Scan the lines below and report each one containing "kernels" by copying it.
----
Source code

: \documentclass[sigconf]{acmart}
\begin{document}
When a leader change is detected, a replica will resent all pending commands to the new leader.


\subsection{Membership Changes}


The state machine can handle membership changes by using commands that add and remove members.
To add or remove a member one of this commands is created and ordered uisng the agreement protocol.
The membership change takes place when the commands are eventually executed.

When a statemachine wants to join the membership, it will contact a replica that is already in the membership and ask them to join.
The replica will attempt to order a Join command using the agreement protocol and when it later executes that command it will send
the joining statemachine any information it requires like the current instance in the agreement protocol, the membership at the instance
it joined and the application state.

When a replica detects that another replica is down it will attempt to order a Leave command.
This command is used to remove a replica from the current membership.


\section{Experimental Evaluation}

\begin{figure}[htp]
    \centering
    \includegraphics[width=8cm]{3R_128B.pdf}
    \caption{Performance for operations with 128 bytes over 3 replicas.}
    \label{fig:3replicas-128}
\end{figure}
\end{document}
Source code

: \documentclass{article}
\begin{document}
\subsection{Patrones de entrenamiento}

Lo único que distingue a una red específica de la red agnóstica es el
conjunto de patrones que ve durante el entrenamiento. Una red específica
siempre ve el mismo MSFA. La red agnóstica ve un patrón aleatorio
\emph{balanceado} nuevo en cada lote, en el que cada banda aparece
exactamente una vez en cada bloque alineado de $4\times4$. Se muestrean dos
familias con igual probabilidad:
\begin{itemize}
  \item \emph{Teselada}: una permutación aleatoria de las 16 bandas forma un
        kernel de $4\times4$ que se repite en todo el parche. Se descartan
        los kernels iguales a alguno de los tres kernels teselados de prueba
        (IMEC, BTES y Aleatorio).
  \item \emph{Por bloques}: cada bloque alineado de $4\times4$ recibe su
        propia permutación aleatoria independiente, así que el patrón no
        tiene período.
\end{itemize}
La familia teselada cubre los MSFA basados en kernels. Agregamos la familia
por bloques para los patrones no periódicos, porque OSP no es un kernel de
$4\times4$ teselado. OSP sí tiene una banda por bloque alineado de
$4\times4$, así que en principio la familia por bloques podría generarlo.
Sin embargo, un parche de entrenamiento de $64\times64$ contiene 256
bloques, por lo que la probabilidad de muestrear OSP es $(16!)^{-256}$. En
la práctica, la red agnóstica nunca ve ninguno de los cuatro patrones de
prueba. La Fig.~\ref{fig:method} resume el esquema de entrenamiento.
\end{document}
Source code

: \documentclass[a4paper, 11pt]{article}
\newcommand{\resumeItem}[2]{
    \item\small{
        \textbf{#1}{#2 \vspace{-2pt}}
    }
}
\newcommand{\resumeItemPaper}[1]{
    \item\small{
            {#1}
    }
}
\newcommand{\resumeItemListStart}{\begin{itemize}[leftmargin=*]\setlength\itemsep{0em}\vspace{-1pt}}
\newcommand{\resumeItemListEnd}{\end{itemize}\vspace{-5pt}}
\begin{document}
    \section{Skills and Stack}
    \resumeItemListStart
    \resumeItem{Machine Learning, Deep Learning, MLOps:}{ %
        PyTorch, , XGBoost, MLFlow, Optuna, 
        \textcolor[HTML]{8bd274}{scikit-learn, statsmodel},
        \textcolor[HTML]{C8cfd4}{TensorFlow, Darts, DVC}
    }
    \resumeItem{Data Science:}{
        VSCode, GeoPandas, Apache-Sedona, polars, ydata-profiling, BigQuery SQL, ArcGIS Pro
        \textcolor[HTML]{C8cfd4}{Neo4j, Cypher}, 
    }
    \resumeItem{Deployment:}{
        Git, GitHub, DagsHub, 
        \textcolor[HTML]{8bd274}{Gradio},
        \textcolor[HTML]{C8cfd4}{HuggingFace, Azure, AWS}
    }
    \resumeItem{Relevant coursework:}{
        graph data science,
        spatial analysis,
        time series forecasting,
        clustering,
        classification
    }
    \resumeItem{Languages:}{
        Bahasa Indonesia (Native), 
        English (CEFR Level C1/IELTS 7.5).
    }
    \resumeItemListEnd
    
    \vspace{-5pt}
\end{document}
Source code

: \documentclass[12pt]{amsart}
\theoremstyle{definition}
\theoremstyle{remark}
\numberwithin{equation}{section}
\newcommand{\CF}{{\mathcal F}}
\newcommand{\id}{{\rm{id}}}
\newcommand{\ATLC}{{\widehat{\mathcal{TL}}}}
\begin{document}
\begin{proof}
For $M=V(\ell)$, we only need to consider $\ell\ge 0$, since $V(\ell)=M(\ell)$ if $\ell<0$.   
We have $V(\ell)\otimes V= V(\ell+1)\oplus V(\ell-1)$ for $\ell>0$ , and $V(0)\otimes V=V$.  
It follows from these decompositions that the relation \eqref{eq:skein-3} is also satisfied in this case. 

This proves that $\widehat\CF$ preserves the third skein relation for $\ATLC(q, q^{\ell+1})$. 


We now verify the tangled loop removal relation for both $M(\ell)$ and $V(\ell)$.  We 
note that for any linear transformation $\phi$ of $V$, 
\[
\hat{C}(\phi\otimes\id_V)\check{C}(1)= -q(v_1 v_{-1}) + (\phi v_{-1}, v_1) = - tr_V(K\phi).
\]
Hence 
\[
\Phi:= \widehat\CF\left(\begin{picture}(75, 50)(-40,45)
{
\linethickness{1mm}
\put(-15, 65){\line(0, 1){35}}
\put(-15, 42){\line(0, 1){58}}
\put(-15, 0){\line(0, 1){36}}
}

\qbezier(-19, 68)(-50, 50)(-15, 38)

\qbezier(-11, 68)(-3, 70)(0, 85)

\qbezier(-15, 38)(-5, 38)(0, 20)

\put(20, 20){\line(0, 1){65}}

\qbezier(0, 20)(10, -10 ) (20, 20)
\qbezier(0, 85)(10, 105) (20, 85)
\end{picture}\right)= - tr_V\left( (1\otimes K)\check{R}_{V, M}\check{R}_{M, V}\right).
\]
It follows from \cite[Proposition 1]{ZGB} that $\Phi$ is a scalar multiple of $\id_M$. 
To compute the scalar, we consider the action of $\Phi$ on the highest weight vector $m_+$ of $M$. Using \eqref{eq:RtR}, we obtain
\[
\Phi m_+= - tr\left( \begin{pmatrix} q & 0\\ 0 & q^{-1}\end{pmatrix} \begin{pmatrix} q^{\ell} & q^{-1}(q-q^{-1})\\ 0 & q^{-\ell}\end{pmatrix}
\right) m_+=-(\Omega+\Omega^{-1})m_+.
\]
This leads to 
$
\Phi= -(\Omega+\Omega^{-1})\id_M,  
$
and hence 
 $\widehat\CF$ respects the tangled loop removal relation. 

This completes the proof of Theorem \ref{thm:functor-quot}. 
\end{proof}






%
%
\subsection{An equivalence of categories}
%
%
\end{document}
----
§ **Reply**
        los kernels iguales a alguno de los tres kernels teselados de prueba
La familia teselada cubre los MSFA basados en kernels. Agregamos la familia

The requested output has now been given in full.